ECLI:NL:HR:2023:905

Hoge Raad

Datum uitspraak
9 juni 2023
Publicatiedatum
9 juni 2023
Zaaknummer
23/01084
Instantie
Hoge Raad
Type
Uitspraak
Rechtsgebied
Bestuursrecht; Belastingrecht
Procedures
  • Cassatie
Vindplaatsen
  • Rechtspraak.nl
AI samenvatting door LexboostAutomatisch gegenereerd

Ontvankelijkheid van het beroep in cassatie inzake belastingrecht

In deze zaak heeft de Hoge Raad op 9 juni 2023 uitspraak gedaan over de ontvankelijkheid van een beroep in cassatie dat was ingesteld door [X] te [Z] (hierna: belanghebbende) tegen een uitspraak van het Gerechtshof Arnhem-Leeuwarden van 31 januari 2023, nr. BK-ARN 21/01384. De Hoge Raad heeft vastgesteld dat het beroepschrift in cassatie niet tijdig was ingediend. De griffier van het Hof had op 1 februari 2023 een afschrift van de uitspraak aan de partijen verzonden, en de termijn voor het indienen van het beroepschrift eindigde op 15 maart 2023. Het beroepschrift werd echter pas op 19 maart 2023 ontvangen door de griffie van de Hoge Raad, wat betekent dat de termijn was overschreden.

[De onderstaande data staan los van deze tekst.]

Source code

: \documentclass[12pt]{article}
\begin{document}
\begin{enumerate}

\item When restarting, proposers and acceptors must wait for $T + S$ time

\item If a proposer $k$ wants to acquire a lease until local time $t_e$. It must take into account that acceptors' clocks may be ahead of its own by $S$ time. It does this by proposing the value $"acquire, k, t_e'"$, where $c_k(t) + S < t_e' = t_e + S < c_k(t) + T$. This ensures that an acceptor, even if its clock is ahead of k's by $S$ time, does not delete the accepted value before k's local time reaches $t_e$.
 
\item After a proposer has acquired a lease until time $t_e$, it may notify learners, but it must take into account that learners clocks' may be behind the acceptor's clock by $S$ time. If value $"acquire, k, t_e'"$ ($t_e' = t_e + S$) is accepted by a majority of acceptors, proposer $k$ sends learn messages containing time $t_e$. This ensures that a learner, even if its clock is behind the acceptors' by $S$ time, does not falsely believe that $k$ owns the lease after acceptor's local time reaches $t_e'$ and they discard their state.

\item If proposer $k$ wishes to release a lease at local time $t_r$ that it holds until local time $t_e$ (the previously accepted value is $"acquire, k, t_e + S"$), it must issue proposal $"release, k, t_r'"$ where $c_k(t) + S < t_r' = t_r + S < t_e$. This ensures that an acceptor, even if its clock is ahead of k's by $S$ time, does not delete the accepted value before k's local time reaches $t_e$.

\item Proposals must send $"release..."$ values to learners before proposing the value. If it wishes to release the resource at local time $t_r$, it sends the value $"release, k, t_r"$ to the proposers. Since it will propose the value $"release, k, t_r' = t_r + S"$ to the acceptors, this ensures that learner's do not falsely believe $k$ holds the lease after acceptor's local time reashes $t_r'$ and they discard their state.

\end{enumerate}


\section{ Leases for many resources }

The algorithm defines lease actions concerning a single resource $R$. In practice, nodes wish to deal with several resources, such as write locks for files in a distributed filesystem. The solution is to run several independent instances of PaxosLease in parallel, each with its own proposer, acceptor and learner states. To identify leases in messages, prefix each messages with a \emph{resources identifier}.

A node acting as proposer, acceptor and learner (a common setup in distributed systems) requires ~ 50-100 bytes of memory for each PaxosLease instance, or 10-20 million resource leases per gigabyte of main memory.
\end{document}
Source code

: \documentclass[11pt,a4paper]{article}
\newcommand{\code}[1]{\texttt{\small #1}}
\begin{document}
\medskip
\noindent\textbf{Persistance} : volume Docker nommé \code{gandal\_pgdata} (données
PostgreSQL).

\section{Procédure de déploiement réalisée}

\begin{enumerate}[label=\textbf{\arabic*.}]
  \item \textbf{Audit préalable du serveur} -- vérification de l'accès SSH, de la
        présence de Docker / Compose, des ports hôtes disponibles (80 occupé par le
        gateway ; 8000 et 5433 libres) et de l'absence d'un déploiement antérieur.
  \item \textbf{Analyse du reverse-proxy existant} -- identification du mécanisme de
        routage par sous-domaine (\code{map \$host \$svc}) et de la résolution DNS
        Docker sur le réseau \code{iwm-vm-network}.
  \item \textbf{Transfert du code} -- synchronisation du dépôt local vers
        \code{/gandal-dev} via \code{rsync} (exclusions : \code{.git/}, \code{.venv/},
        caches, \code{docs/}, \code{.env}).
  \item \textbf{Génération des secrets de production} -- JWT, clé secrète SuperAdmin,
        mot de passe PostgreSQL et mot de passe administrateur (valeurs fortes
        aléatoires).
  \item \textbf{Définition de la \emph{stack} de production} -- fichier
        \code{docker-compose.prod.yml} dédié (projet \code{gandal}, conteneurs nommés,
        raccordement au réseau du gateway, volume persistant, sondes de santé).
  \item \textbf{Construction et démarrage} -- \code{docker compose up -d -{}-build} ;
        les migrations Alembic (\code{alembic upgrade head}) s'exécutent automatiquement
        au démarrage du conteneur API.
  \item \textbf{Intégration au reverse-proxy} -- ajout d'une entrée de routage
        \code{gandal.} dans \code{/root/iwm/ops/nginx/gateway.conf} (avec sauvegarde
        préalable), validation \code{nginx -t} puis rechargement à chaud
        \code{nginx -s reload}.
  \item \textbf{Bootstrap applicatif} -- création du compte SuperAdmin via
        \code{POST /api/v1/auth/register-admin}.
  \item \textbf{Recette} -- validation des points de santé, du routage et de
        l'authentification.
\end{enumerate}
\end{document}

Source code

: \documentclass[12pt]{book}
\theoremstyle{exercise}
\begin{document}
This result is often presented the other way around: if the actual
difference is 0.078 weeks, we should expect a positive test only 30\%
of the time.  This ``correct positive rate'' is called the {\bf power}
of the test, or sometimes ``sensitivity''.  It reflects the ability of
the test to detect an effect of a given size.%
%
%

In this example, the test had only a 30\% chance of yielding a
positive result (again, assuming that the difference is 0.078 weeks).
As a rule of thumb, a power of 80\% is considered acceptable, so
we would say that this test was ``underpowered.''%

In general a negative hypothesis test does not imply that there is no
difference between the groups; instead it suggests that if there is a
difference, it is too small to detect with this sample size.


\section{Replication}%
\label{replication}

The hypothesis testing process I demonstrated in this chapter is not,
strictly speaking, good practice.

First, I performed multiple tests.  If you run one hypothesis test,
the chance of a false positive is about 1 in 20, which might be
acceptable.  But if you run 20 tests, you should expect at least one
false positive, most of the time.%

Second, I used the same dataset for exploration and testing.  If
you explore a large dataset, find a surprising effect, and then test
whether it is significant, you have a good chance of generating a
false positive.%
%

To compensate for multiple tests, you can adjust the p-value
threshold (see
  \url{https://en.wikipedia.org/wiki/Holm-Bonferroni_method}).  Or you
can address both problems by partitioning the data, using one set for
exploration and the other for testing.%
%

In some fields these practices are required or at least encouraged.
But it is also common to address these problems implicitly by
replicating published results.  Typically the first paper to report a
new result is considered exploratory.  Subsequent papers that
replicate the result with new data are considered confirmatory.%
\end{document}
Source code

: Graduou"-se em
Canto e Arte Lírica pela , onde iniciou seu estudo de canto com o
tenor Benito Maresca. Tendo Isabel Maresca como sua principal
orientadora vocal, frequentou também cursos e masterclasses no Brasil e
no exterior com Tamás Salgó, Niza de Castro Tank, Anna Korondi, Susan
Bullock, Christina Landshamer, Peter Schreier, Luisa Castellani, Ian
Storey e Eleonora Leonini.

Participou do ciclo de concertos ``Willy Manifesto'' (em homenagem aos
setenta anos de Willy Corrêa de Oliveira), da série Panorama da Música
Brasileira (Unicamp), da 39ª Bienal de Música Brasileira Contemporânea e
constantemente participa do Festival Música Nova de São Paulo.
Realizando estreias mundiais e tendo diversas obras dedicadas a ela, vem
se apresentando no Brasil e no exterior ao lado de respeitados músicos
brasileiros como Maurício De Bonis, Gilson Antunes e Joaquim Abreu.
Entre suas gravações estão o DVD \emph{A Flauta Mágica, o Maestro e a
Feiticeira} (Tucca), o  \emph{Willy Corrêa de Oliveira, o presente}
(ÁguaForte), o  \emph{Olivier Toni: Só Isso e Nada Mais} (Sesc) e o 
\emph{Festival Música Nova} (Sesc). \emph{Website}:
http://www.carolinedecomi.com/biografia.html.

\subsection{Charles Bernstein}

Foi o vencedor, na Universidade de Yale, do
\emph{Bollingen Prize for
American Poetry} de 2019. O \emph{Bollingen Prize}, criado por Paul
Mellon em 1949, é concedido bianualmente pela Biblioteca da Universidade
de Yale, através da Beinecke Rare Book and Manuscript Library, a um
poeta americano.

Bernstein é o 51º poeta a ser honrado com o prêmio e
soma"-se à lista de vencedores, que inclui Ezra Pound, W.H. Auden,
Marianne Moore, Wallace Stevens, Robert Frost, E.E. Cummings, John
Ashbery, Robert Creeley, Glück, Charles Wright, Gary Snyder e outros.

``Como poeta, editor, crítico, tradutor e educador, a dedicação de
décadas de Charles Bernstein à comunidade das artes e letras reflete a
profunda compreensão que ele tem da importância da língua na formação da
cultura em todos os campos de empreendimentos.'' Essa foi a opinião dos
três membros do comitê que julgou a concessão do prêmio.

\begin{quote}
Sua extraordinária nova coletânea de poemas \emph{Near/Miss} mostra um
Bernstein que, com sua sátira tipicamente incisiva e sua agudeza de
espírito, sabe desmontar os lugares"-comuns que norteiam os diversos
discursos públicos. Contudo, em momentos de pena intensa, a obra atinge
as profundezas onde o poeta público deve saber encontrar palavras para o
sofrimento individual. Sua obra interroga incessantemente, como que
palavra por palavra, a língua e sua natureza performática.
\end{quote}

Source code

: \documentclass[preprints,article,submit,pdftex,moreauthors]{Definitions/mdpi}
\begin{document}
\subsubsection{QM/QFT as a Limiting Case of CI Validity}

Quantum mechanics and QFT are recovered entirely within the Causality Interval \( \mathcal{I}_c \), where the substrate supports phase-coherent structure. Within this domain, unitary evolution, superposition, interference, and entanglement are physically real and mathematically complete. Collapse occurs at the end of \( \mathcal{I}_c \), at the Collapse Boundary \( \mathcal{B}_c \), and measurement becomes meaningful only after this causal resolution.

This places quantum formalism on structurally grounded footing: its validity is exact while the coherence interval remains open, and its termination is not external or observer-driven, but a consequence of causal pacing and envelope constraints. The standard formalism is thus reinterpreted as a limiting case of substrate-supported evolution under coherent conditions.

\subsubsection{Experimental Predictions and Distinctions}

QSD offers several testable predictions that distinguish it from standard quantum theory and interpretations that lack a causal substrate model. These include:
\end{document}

De griffier van de Hoge Raad heeft belanghebbende op 26 april 2023 in de gelegenheid gesteld om te verklaren waarom de beroepstermijn was overschreden. De argumenten die belanghebbende in zijn brief van 28 april 2023 aanvoerde, werden door de Hoge Raad niet als voldoende gegrond beschouwd om te concluderen dat belanghebbende niet in verzuim was. Daarom heeft de Hoge Raad geoordeeld dat het beroep in cassatie niet-ontvankelijk moest worden verklaard.

De Hoge Raad heeft ook geen aanleiding gezien om een veroordeling in de proceskosten uit te spreken. De beslissing van de Hoge Raad was dus dat het beroep in cassatie niet-ontvankelijk werd verklaard, en dit arrest werd openbaar uitgesproken op 9 juni 2023.

Uitspraak

HOGE RAAD DER NEDERLANDEN
BELASTINGKAMER
Nummer23/01084
Datum9 juni 2023
ARREST
op het door [X] te [Z] (hierna: belanghebbende) ingestelde beroep in cassatie tegen de uitspraak van het Gerechtshof Arnhem-Leeuwarden van 31 januari 2023, nr. BK-ARN 21/01384 [1] .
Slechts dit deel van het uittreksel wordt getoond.